Kehidupan kita kadang tak lebih baik dari orang lain. Itu perasaan yang sudah saya bawa-bawa sejak pagi jelang singgah ke kedai, tempat dimana saya biasa menikmati sarapan. Hari ini, semua tagihan jatuh tempo. Sementara untuk membayarnya, sehelai uang masuk pun tak kelihatan. Bisa ditebak, tak lama lagi akan datang badai dalam kehidupan saya.
Dengan hanya Rp. 50.000,- di tangan, alhamdulillah tradisi sarapan masih bisa saya kerjakan. Satu gelas teh hangat, satu porsi lontong gulai, setidaknya masih bisa saya nikmati pagi ini.
Dalam benak saya, barangkali cuma ritual mengisi perut yang akan jadi momen paling berharga dalam hidup saya hari ini. Meski sadar, mengisi perut cuma satu pemenuhan kebutuhan primer, yang paling primitif dalam sejarah manusia. Dengan mengisi perut pagi hari, paling tidak saya sudah bisa sedikit menguatkan badan, bersiap menghadang hari yang bisa saja menggila dalam detak waktu yang tak lama lagi.

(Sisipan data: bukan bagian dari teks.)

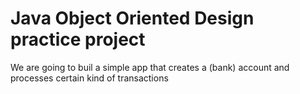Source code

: # Java Object Oriented Design practice project

We are going to buil a simple app that creates a (bank) account and processes
certain kind of transactions
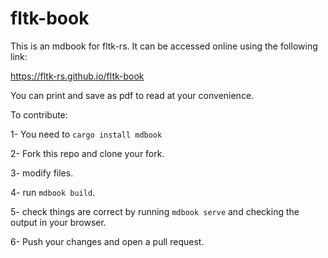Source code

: # fltk-book

This is an mdbook for fltk-rs. It can be accessed online using the following link:

https://fltk-rs.github.io/fltk-book

You can print and save as pdf to read at your convenience.

To contribute:

1- You need to `cargo install mdbook`

2- Fork this repo and clone your fork.

3- modify files.

4- run `mdbook build`. 

5- check things are correct by running `mdbook serve` and checking the output in your browser.

6- Push your changes and open a pull request.
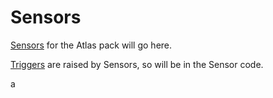 # Sensors

[Sensors](https://docs.stackstorm.com/sensors.html) for the Atlas pack will go here.

[Triggers](https://docs.stackstorm.com/sensors.html) are raised by Sensors, so will be in the Sensor code.

a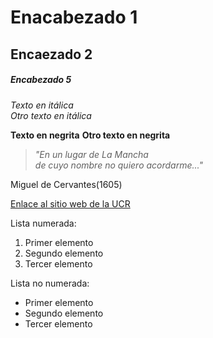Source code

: # Enacabezado 1
## Encaezado 2
##### Encabezado 5


*Texto en itálica*  
_Otro texto en itálica_

**Texto en negrita**
__Otro texto en negrita__

> *"En un lugar de La Mancha  
> de cuyo nombre no quiero acordarme..."*
> 
Miguel de Cervantes(1605)

[Enlace al sitio web de la UCR](https://www.ucr.ac.cr/)


Lista numerada:
1. Primer elemento
2. Segundo elemento
3. Tercer elemento


Lista no numerada:
- Primer elemento
- Segundo elemento
- Tercer elemento


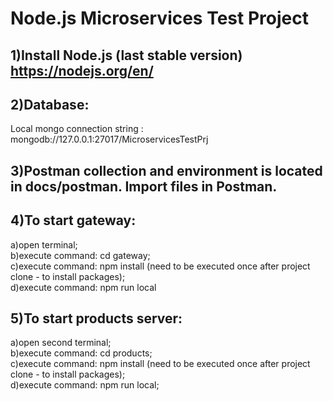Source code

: # Node.js Microservices Test Project

## 1)Install Node.js (last stable version) https://nodejs.org/en/

## 2)Database:
Local mongo connection string : mongodb://127.0.0.1:27017/MicroservicesTestPrj
</br>
## 3)Postman collection and environment is located in docs/postman. Import files in Postman.

## 4)To start gateway:
a)open terminal;
</br>
b)execute command: cd gateway;
</br>
c)execute command: npm install (need to be executed once after project clone - to install packages);
</br>
d)execute command: npm run local

## 5)To start products server:
a)open second terminal;
</br>
b)execute command: cd products;
</br>
c)execute command: npm install (need to be executed once after project clone - to install packages);
</br>
d)execute command: npm run local;
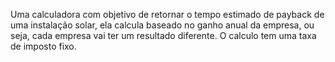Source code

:Uma calculadora com objetivo de retornar o tempo estimado de payback de uma instalação solar, ela calcula baseado no ganho anual da empresa, ou seja, cada empresa vai ter um resultado diferente. O calculo tem uma taxa de imposto fixo.
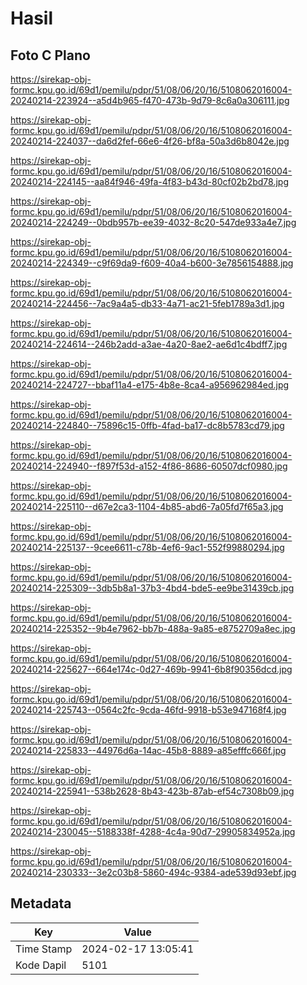# Hasil

## Foto C Plano

https://sirekap-obj-formc.kpu.go.id/69d1/pemilu/pdpr/51/08/06/20/16/5108062016004-20240214-223924--a5d4b965-f470-473b-9d79-8c6a0a306111.jpg

https://sirekap-obj-formc.kpu.go.id/69d1/pemilu/pdpr/51/08/06/20/16/5108062016004-20240214-224037--da6d2fef-66e6-4f26-bf8a-50a3d6b8042e.jpg

https://sirekap-obj-formc.kpu.go.id/69d1/pemilu/pdpr/51/08/06/20/16/5108062016004-20240214-224145--aa84f946-49fa-4f83-b43d-80cf02b2bd78.jpg

https://sirekap-obj-formc.kpu.go.id/69d1/pemilu/pdpr/51/08/06/20/16/5108062016004-20240214-224249--0bdb957b-ee39-4032-8c20-547de933a4e7.jpg

https://sirekap-obj-formc.kpu.go.id/69d1/pemilu/pdpr/51/08/06/20/16/5108062016004-20240214-224349--c9f69da9-f609-40a4-b600-3e7856154888.jpg

https://sirekap-obj-formc.kpu.go.id/69d1/pemilu/pdpr/51/08/06/20/16/5108062016004-20240214-224456--7ac9a4a5-db33-4a71-ac21-5feb1789a3d1.jpg

https://sirekap-obj-formc.kpu.go.id/69d1/pemilu/pdpr/51/08/06/20/16/5108062016004-20240214-224614--246b2add-a3ae-4a20-8ae2-ae6d1c4bdff7.jpg

https://sirekap-obj-formc.kpu.go.id/69d1/pemilu/pdpr/51/08/06/20/16/5108062016004-20240214-224727--bbaf11a4-e175-4b8e-8ca4-a956962984ed.jpg

https://sirekap-obj-formc.kpu.go.id/69d1/pemilu/pdpr/51/08/06/20/16/5108062016004-20240214-224840--75896c15-0ffb-4fad-ba17-dc8b5783cd79.jpg

https://sirekap-obj-formc.kpu.go.id/69d1/pemilu/pdpr/51/08/06/20/16/5108062016004-20240214-224940--f897f53d-a152-4f86-8686-60507dcf0980.jpg

https://sirekap-obj-formc.kpu.go.id/69d1/pemilu/pdpr/51/08/06/20/16/5108062016004-20240214-225110--d67e2ca3-1104-4b85-abd6-7a05fd7f65a3.jpg

https://sirekap-obj-formc.kpu.go.id/69d1/pemilu/pdpr/51/08/06/20/16/5108062016004-20240214-225137--9cee6611-c78b-4ef6-9ac1-552f99880294.jpg

https://sirekap-obj-formc.kpu.go.id/69d1/pemilu/pdpr/51/08/06/20/16/5108062016004-20240214-225309--3db5b8a1-37b3-4bd4-bde5-ee9be31439cb.jpg

https://sirekap-obj-formc.kpu.go.id/69d1/pemilu/pdpr/51/08/06/20/16/5108062016004-20240214-225352--9b4e7962-bb7b-488a-9a85-e8752709a8ec.jpg

https://sirekap-obj-formc.kpu.go.id/69d1/pemilu/pdpr/51/08/06/20/16/5108062016004-20240214-225627--664e174c-0d27-469b-9941-6b8f90356dcd.jpg

https://sirekap-obj-formc.kpu.go.id/69d1/pemilu/pdpr/51/08/06/20/16/5108062016004-20240214-225743--0564c2fc-9cda-46fd-9918-b53e947168f4.jpg

https://sirekap-obj-formc.kpu.go.id/69d1/pemilu/pdpr/51/08/06/20/16/5108062016004-20240214-225833--44976d6a-14ac-45b8-8889-a85efffc666f.jpg

https://sirekap-obj-formc.kpu.go.id/69d1/pemilu/pdpr/51/08/06/20/16/5108062016004-20240214-225941--538b2628-8b43-423b-87ab-ef54c7308b09.jpg

https://sirekap-obj-formc.kpu.go.id/69d1/pemilu/pdpr/51/08/06/20/16/5108062016004-20240214-230045--5188338f-4288-4c4a-90d7-29905834952a.jpg

https://sirekap-obj-formc.kpu.go.id/69d1/pemilu/pdpr/51/08/06/20/16/5108062016004-20240214-230333--3e2c03b8-5860-494c-9384-ade539d93ebf.jpg


## Metadata

| Key        | Value               |
| ---------- | ------------------- |
| Time Stamp | 2024-02-17 13:05:41 |
| Kode Dapil | 5101                |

Denting kecil dari piring para penikmat lontong berbunyi bersahutan. Bak orkestra, orkestra khas ala kedai sarapan. Decak lidah pun sesekali terdengar, manakala mulut penikmat lontong gulai sedang Penuh dan sibuk mengolah kenikmatan sarapannnya.
Di tengah suasana itu, tiba-tiba ada yang lain masuk dari arah pintu kedai. Entah dari mana datangnya. Seorang bungkuk tua renta, berjalan pelan-pelan memasuki kedai.

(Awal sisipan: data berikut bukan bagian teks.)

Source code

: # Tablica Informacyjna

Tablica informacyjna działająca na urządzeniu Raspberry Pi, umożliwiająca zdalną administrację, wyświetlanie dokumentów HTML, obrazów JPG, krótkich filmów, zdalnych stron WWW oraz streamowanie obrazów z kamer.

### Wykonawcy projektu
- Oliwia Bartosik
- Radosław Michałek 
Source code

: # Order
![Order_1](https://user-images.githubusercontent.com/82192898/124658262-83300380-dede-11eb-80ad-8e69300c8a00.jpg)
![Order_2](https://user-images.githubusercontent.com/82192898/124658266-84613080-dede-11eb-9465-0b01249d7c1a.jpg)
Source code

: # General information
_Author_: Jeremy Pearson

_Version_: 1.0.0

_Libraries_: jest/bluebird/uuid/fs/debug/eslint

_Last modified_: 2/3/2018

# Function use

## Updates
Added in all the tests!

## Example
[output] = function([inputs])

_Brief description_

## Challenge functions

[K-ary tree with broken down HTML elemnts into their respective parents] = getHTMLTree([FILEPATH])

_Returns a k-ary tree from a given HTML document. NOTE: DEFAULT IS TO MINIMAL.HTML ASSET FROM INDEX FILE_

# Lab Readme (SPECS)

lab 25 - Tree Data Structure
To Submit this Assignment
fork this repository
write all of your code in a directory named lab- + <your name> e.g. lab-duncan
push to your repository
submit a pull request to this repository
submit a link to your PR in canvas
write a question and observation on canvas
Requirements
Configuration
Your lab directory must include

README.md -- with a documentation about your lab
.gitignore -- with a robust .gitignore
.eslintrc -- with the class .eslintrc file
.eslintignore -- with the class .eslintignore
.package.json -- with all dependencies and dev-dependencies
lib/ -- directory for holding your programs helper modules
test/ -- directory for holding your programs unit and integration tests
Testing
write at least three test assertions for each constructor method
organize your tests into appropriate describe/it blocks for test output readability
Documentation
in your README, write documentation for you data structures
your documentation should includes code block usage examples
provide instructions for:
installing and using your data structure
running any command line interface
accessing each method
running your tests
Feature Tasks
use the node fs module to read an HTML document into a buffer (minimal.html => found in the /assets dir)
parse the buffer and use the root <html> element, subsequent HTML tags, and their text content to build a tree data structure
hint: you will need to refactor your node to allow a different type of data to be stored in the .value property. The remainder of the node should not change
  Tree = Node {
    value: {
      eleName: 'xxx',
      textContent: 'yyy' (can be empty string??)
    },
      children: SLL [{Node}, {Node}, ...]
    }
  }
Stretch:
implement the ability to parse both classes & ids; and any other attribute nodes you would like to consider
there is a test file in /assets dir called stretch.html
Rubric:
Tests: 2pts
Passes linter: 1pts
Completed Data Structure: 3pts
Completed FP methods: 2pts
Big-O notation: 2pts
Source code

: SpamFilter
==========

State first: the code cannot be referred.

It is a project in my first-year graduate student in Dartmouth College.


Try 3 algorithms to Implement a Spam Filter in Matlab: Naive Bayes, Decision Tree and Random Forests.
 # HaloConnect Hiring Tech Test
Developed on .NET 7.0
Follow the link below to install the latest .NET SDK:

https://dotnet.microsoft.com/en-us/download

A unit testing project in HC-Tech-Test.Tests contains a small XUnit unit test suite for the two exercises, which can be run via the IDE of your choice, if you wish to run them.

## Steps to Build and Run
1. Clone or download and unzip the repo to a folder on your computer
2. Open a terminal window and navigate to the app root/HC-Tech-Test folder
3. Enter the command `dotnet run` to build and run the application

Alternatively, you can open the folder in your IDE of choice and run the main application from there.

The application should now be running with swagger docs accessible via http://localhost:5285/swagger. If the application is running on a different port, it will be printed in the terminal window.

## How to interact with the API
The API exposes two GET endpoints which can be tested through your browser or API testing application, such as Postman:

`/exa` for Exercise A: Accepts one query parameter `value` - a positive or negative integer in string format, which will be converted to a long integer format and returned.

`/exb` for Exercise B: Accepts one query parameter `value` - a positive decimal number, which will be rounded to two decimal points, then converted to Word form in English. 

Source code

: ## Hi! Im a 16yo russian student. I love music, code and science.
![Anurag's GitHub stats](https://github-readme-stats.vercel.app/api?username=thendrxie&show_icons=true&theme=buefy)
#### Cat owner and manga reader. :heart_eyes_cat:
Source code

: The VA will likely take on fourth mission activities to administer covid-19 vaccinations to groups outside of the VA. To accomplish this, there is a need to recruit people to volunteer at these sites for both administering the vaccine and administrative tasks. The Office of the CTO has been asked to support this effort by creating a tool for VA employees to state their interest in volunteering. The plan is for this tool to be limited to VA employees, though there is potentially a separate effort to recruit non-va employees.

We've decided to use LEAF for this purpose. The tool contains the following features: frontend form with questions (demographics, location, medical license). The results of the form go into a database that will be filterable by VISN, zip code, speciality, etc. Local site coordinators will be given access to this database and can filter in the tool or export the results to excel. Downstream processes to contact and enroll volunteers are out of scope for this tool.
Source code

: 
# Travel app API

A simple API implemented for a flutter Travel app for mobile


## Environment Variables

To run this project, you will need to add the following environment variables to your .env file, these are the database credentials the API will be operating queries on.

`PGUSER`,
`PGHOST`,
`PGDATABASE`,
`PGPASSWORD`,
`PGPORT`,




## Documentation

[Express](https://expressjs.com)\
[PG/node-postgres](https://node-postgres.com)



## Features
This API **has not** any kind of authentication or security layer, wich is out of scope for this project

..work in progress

Mukanya keriput kelam. Dibungkus jilbab kusam yang terlihat timpang kemana-mana. Orang-orang di kedai menyadari kehadirannya, namun tak ada yang mau memberi pandang. Sepertinya orang-orang di kedai sudah dengan enteng bisa menyimpulkan, cukup hanya dengan sudut mata.
"Seperti biasa, paling-paling ini hanya seorang pengemis," kata saya dalam hati. Anggapan itu bisa saja sama dengan anggapan pengunjung kedai lainnya.

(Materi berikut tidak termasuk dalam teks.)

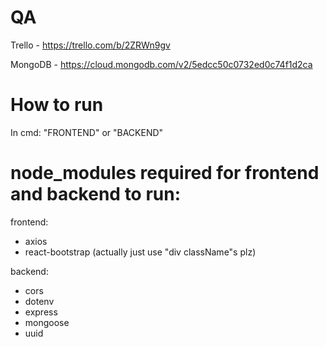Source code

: # QA

Trello - https://trello.com/b/2ZRWn9gv

MongoDB - https://cloud.mongodb.com/v2/5edcc50c0732ed0c74f1d2ca

# How to run

In cmd: "FRONTEND" or "BACKEND"

# node_modules required for frontend and backend to run:

frontend:

- axios
- react-bootstrap (actually just use "div className"s plz)

backend:

- cors
- dotenv
- express
- mongoose
- uuid
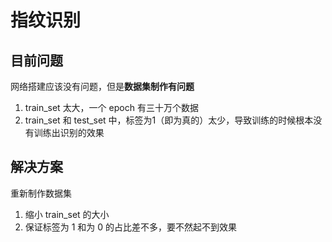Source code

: # 指纹识别

## 目前问题

网络搭建应该没有问题，但是**数据集制作有问题**

1. train_set 太大，一个 epoch 有三十万个数据
2. train_set 和 test_set 中，标签为1（即为真的）太少，导致训练的时候根本没有训练出识别的效果

## 解决方案

重新制作数据集

1. 缩小 train_set 的大小
2. 保证标签为 1 和为 0 的占比差不多，要不然起不到效果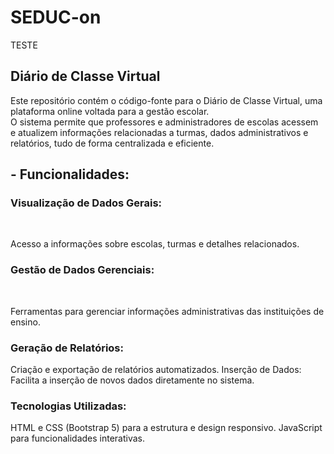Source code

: # SEDUC-on
TESTE
## Diário de Classe Virtual

Este repositório contém o código-fonte para o Diário de Classe Virtual, uma plataforma online voltada para a gestão escolar. <br>
O sistema permite que professores e administradores de escolas acessem e atualizem informações relacionadas a turmas, dados administrativos e relatórios, tudo de forma centralizada e eficiente.
<br><p>
## - Funcionalidades:
### Visualização de Dados Gerais: 
<br><p>
Acesso a informações sobre escolas, turmas e detalhes relacionados.
<br><p>
### Gestão de Dados Gerenciais: 
<br><p> Ferramentas para gerenciar informações administrativas das instituições de ensino.
<br><p>
### Geração de Relatórios: <br><p>
Criação e exportação de relatórios automatizados.
Inserção de Dados: Facilita a inserção de novos dados diretamente no sistema.
<br><p>
### Tecnologias Utilizadas:
HTML e CSS (Bootstrap 5) para a estrutura e design responsivo.
JavaScript para funcionalidades interativas.
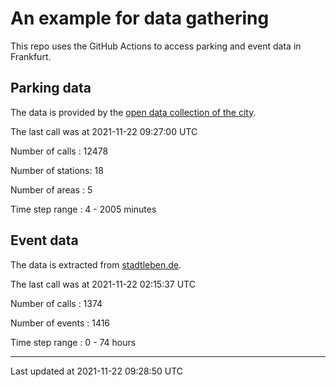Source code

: # An example for data gathering

This repo uses the GitHub Actions to access parking and event data in Frankfurt.

## Parking data
The data is provided by the [open data collection of the city](https://www.offenedaten.frankfurt.de/).

The last call was at 2021-11-22 09:27:00 UTC

Number of calls   : 12478

Number of stations:    18

Number of areas   :     5

Time step range   :     4 -  2005 minutes


## Event data
The data is extracted from [stadtleben.de](https://stadtleben.de/frankfurt/).

The last call was at 2021-11-22 02:15:37 UTC

Number of calls   : 1374

Number of events  : 1416

Time step range   :    0 -   74 hours


----

Last updated at 2021-11-22 09:28:50 UTC
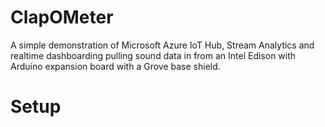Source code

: # ClapOMeter
A simple demonstration of Microsoft Azure IoT Hub, Stream Analytics and realtime dashboarding pulling sound data in from an Intel Edison with Arduino expansion board with a Grove base shield.
# Setup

Memalingkan muka memang sudah terbukti ampuh menegarkan hati saat harus mengatakan "tidak" pada pengemis. Kita tak terlalu takut terganggu dengan rasa iba yang bisa saja datang ketika jurus-jurus memelas dimainkan pengemis dengan lihainya.
Dan di sini, seluruh pelanggan kedai sudah terlatih untuk tidak acuh dengan pengemis. Apalagi kabarnya mereka sebenarnya berpenghasilan besar hanya dengan meminta-minta.
Namun, pagi itu sikap saya sedikit berbeda dari hari biasanya. Sambil menghabiskan sarapan, saya malah tertarik mengamati gerak-gerik si tua yang mirip pengemis itu.
Karna jalannya yang pelan, ia baru melewati tiga meja. Karena dari awal saya sudah memperhatikan, saya baru sadar, si tua itu tak singgah ke meja pertama, kedua dan tiga yang telah dilewatinya. Padahal biasanya pengemis akan menyinggahi setiap meja. Dan biasanya mereka akan mengangkat tangan. Memelas dan menghiba berbagai cara pada seluruh orang yang ada di kedai.
Tapi si tua ini tidak. Ia hanya berjalan pelan melewati meja-meja. Ia hanya memandang ke bawah seperti sedang menyapu lantai dengan matanya. Baru kemudian di meja ke lima, ia berhenti. Perlahan ia membungkuk, lalu tangannya dengan lambat dan hati-hati bergerak di antara sela-sela kaki pelanggan kedai.Terus saya amati gerakan tangan si ibu tua itu.